An Ongoing Exploration into the Many Worlds of Early 20th-Century Escapist Literature -- Crime and Adventure, Fantasy and Science-Fiction, Horror and Weird

Monday, November 18, 2013

Rogue Male -- Geoffrey Household (1939)

Hello readers, Bill here, taking (as I said I would) a break from The Big Book of Adventure Stories.  Finding it easier and more convenient to read on my Kindle while my girlfriend was asleep during this past weekend (not to mention less likely to wake her) then to pull out The Big Book, I took the time to read Geoffrey Household's classic novel Rogue Male, having downloaded it for my Kindle on the recommendation of Sai S over at Pulp Flakes.  It quickly proved to be worth far more than the pittance I paid for it on Amazon, but I feel like I'm getting ahead of myself here.  Let's take a look at the book itself!

Our narrator, an unnamed British sportsman and big-game hunter of undefined social standing but circulating in the some of the highest of London's social circles, decides to take a trip into Central Europe, Poland and surrounding environs, for a little light hunting.  While there, he decides to take a detour into an unnamed country currently in the thrall of a totalitarian dictator (which is totally NOT Nazi Germany under Adolf Hitler, wink wink nudge nudge) for a little bit stronger a diversion; to see if it's possible to use his hunting skills to get close enough to the dictator to get him in his crosshairs.  He has no intention of shooting the dictator; just a little sporting stalk.

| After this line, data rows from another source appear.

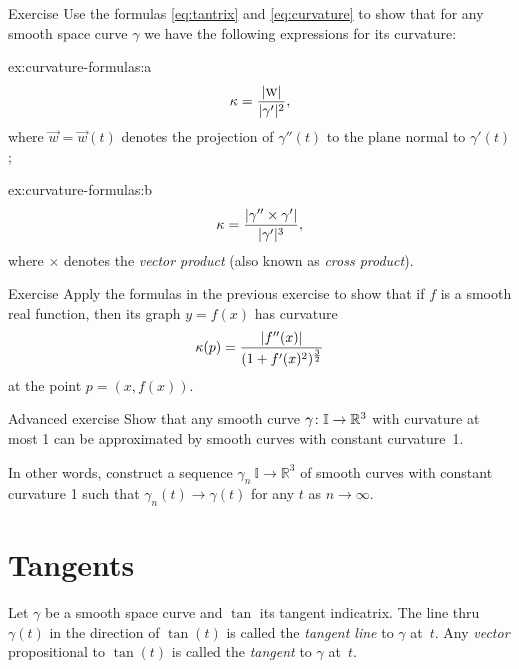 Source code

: \begin{thm}{Exercise}\label{ex:curvature-formulas}
Use the formulas \ref{eq:tantrix} and \ref{eq:curvature} to show that 
for any smooth space curve $\gamma$ we have the following expressions for its curvature:
\setlength{\columnseprule}{0.4pt}
\begin{multicols}{2}

\begin{subthm}{ex:curvature-formulas:a} 
\[\kappa=\frac{|\text{\sc{w}}|}{|\gamma'|^2},\]
where $\vec w=\vec w(t)$ denotes the projection of $\gamma''(t)$ to the plane normal to $\gamma'(t)$;
\end{subthm}

\begin{subthm}{ex:curvature-formulas:b}
\[\kappa=\frac{|\gamma''\times \gamma'|}{|\gamma'|^{3}},\]
where $\times$ denotes the \emph{vector product} (also known as \emph{cross product}).
\end{subthm}
\end{multicols}
\end{thm}


\begin{thm}{Exercise}\label{ex:curvature-graph}
Apply the formulas in the previous exercise to show that if $f$ is a smooth real function,
then its graph $y=f(x)$  has curvature
\[\kappa(p)=\frac{|f''(x)|}{(1+f'(x)^2)^{\frac32}}\]
at the point $p=(x,f(x))$.
\end{thm}

\begin{thm}{Advanced exercise}\label{ex:approximation-const-curvature}
Show that any smooth curve $\gamma\:\mathbb{I}\z\to\mathbb{R}^3$ with curvature at most 1 can be approximated by smooth curves with constant curvature~1.

In other words, construct a sequence $\gamma_n\:\mathbb{I}\to\mathbb{R}^3$ of smooth curves  with constant curvature 1 such that $\gamma_n(t)\to \gamma(t)$ for any $t$ as $n\to\infty$.
\end{thm}

\section{Tangents}

Let $\gamma$ be a smooth space curve and $\tan$ its tangent indicatrix.
The line thru $\gamma(t)$ in the direction of $\tan(t)$ is called the \emph{tangent line} to $\gamma$  at~$t$.
Any \emph{vector} propositional to $\tan(t)$ is called the \emph{tangent} to $\gamma$  at~$t$.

Immediately after centering his crosshairs over the dictator's chest, our narrator is found and beaten into submission by the dictator's bodyguards and secret police.  Finding his story that he was just pointing a gun at Hitler to see if he could a bit unbelievable, our narrator is tortured and the decision is made to throw him off a cliff and make his death look like an accident.

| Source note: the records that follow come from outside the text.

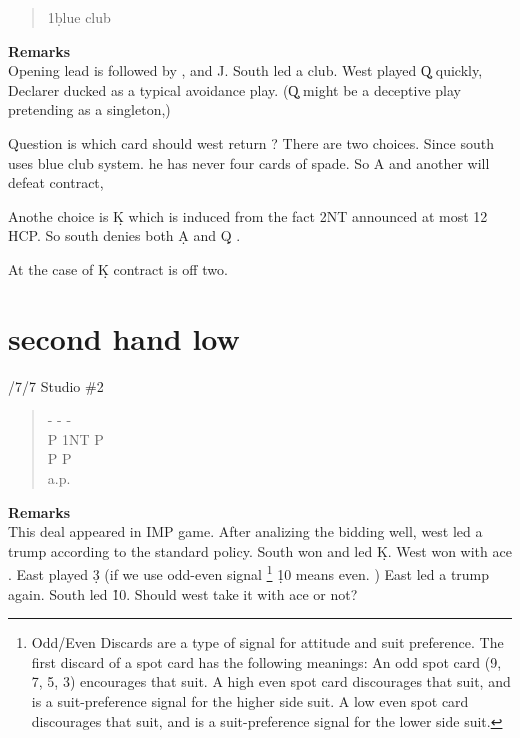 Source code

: {\begin{quote}
\begin{bidding}
\end{bidding}
1\d blue club
 \end{quote}
{\bf Remarks}\\

Opening lead is  followed by  , and \s J. South led a
club. West played \c Q quickly, Declarer ducked as 
a typical avoidance play.
(\c Q might be a deceptive play pretending as a singleton,)

Question is which card should west return ? There are two choices.
Since south uses blue club system. he has never four cards of spade.
So \s A and another will  defeat contract,

Anothe choice is \d K  which is induced from the fact 2NT announced 
at most 12 HCP. So south denies both \d A and \d Q .

At the case of \d K contract is off two.

\section{second hand low}%
/7/7 Studio \#2
\begin{quote}
%
  {}%
  {}%
  {}%
  {}%
\end{quote}
\begin{quote}
\begin{bidding}
- \> - \> -\s   \\
P \> 1NT \> P \c \\
P \s \> P \s \\  
a.p. \\
\end{bidding}
 \end{quote}
{\bf Remarks}\\

This deal appeared in IMP game.
After analizing the bidding well, west led a trump
according to the standard policy. South won and led 
\d K. West won with ace . 
East played \d 3 (if we use odd-even signal \footnote{Odd/Even Discards  are a type of signal for attitude and suit preference. 
The first discard of a spot card has the following meanings:
An odd spot card (9, 7, 5, 3) encourages that suit.
A high even spot card discourages that suit, and is a suit-preference signal for the higher side suit.
A low even spot card discourages that suit, and is a suit-preference signal for the lower side suit.
} \d 10 means even.
)
East led a trump  again. South led \h 10. Should west
take it with ace or not?

}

Surviving the fall but with one eye and both hands ruined, our narrator begins to slowly work his way to safety, pursued across Europe and even into the heart of England by the Gestapo.  Much like the fox fleeing the huntsman's hounds, our narrator is forced to go to ground quite literally, burrowing into the earth to hide from his pursuers.

Effectively buried alive, he contemplates the events that have brought him to this point, and realizes that ultimately he did intend to pull the trigger and end Hitler's life.  Emboldened by this revelation, he steels himself to fight back against his oppressors...

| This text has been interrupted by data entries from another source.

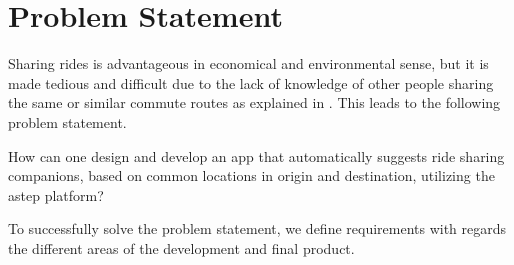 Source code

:\section{Problem Statement}
Sharing rides is advantageous in economical and environmental sense, but it is made tedious and difficult due to the lack of knowledge of other people sharing the same or similar commute routes as explained in \cite{doi:10.1080/01441647.2011.621557}. This leads to the following problem statement.

{\addtolength{\leftskip}{10mm}\addtolength{\rightskip}{10mm}\noindent\hrulefill\it

\noindent How can one design and develop an app that automatically suggests ride sharing companions, based on common locations in origin and destination, utilizing the \gls{astep} platform? 

\noindent\hrulefill

}

To successfully solve the problem statement, we  define requirements with regards the different areas of the development and final product.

Rogue Male was exactly what I needed after an absolutely hellish week at work (that may be spilling over into this week as well).  The writing is light and airy, and easy on my tired brain after a long day at the office. This lightness is deceptive, however; the book is tightly plotted and the tension is so thick you could cut it with a hatchet.  The book absolutely grips the reader and holds them, spellbound, as the narrator's nerves are stretched to the breaking point and beyond.  Truth be told, the only thing that compelled me to put the book down at all was being too exhausted to focus my eyes on the words.  Were this a weekend where I'd had no other obligations, I think I would have sat down and read the entire thing on a Saturday afternoon.

Check out Rogue Male.  Seriously, it's just that good.

1 comment:

  1. Hi,

    Good to hear that you enjoyed the book. Finding new readers for forgotten authors and books makes the time i spend blogging worthwhile.

    You might also enjoy The Big Clock by Kenneth Fearing.

    Unfortunately unavailable as an ebook.